■ Instructions to follow:
Take the records below and print them verbatim up to and including the line that carries "transaction for durability.".
Extracted entries section start
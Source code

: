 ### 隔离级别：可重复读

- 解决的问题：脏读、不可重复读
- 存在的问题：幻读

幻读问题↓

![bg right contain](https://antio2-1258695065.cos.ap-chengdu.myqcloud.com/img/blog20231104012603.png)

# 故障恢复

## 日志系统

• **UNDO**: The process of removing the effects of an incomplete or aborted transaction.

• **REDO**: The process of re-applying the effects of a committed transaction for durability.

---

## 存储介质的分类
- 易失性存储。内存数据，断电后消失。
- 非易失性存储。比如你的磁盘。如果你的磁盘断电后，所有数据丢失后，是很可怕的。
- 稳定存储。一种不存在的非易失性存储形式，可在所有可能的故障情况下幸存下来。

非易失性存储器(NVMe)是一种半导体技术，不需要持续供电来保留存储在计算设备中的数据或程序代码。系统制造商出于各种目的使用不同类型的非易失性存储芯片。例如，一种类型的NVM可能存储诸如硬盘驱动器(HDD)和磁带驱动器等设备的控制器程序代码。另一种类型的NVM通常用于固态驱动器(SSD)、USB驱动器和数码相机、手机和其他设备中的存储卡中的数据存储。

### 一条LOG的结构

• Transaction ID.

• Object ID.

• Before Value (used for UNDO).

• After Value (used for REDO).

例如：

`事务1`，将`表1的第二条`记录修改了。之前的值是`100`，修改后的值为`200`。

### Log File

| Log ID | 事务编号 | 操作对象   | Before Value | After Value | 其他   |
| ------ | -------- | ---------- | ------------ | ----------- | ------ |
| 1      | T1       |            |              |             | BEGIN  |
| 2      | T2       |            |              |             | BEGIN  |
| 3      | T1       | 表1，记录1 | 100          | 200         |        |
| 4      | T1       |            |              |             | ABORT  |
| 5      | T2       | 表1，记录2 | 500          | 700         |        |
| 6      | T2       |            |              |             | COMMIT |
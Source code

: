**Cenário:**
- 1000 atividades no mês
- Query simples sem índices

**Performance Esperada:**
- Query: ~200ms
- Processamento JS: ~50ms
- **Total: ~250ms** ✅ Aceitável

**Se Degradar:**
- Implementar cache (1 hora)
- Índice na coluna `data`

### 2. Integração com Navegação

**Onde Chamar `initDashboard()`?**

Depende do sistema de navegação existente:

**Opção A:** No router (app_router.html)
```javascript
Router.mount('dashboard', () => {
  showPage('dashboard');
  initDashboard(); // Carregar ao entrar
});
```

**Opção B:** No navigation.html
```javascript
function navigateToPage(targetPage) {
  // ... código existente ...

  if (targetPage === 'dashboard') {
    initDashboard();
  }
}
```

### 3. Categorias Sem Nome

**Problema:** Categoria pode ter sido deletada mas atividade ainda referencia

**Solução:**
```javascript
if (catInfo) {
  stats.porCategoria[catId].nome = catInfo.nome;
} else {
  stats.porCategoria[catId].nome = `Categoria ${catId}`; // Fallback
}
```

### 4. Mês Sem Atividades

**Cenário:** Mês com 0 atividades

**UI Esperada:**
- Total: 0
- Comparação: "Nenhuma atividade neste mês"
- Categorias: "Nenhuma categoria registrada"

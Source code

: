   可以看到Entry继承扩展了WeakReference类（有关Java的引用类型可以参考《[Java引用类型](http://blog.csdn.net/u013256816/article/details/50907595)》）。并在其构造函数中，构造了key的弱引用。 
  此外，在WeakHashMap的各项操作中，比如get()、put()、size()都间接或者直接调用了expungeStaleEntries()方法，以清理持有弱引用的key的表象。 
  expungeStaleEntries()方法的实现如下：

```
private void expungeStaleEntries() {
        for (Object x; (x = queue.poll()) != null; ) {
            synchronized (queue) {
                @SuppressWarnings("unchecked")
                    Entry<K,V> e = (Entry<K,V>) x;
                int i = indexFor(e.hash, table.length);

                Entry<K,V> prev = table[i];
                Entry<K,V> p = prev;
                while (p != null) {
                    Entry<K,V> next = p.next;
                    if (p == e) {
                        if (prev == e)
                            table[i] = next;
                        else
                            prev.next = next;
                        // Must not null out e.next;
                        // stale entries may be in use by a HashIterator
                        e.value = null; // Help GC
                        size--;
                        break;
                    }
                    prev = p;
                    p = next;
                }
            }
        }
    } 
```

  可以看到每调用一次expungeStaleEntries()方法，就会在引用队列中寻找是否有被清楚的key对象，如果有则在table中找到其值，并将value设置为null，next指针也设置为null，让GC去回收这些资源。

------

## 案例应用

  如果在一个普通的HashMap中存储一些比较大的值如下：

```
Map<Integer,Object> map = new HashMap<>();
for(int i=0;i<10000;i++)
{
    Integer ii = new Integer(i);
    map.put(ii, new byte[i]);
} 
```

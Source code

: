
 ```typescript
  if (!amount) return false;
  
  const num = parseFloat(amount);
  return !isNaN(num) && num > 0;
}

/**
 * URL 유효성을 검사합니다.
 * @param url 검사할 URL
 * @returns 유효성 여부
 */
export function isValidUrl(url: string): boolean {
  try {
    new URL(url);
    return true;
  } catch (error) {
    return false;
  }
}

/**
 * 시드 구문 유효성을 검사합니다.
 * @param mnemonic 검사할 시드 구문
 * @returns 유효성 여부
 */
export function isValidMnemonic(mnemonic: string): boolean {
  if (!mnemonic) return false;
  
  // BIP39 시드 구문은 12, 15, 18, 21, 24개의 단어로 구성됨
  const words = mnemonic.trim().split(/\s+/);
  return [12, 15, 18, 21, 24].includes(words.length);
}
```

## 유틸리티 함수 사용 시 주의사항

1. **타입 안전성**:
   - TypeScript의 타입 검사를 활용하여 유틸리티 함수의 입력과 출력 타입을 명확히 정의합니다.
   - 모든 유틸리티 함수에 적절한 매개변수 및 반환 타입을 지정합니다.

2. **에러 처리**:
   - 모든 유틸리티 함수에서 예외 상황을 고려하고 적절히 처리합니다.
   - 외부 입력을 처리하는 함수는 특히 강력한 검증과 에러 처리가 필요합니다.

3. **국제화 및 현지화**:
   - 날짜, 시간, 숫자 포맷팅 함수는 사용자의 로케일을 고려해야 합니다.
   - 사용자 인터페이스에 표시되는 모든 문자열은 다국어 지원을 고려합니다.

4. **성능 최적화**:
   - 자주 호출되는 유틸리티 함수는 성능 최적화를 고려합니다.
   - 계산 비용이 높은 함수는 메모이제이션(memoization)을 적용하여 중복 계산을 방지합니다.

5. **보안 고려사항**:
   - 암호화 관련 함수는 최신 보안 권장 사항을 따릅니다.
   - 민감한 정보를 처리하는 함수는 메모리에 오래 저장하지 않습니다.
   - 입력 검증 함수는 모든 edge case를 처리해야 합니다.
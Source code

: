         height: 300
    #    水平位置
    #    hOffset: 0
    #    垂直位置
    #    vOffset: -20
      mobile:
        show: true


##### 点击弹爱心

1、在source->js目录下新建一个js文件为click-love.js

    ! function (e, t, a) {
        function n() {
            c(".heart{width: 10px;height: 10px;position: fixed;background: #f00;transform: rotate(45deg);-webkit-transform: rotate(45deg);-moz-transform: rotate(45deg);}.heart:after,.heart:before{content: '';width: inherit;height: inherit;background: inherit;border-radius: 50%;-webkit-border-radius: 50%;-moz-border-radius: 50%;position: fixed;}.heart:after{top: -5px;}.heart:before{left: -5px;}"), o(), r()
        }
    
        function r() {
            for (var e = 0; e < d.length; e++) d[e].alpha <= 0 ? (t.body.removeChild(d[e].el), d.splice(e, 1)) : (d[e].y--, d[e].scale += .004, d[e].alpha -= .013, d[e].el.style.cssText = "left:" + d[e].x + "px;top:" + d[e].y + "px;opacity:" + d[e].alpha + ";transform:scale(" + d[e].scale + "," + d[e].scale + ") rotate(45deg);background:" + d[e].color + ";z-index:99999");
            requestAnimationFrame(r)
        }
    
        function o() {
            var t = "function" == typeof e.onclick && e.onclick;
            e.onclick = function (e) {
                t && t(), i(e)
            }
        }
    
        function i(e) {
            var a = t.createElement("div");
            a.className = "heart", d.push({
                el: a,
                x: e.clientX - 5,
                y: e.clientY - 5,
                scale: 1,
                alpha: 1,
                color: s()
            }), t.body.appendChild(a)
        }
Extracted entries section end
■ Result of this exercise:
Source code

: ### 隔离级别：可重复读

- 解决的问题：脏读、不可重复读
- 存在的问题：幻读

幻读问题↓

![bg right contain](https://antio2-1258695065.cos.ap-chengdu.myqcloud.com/img/blog20231104012603.png)

# 故障恢复

## 日志系统

• **UNDO**: The process of removing the effects of an incomplete or aborted transaction.

• **REDO**: The process of re-applying the effects of a committed transaction for durability.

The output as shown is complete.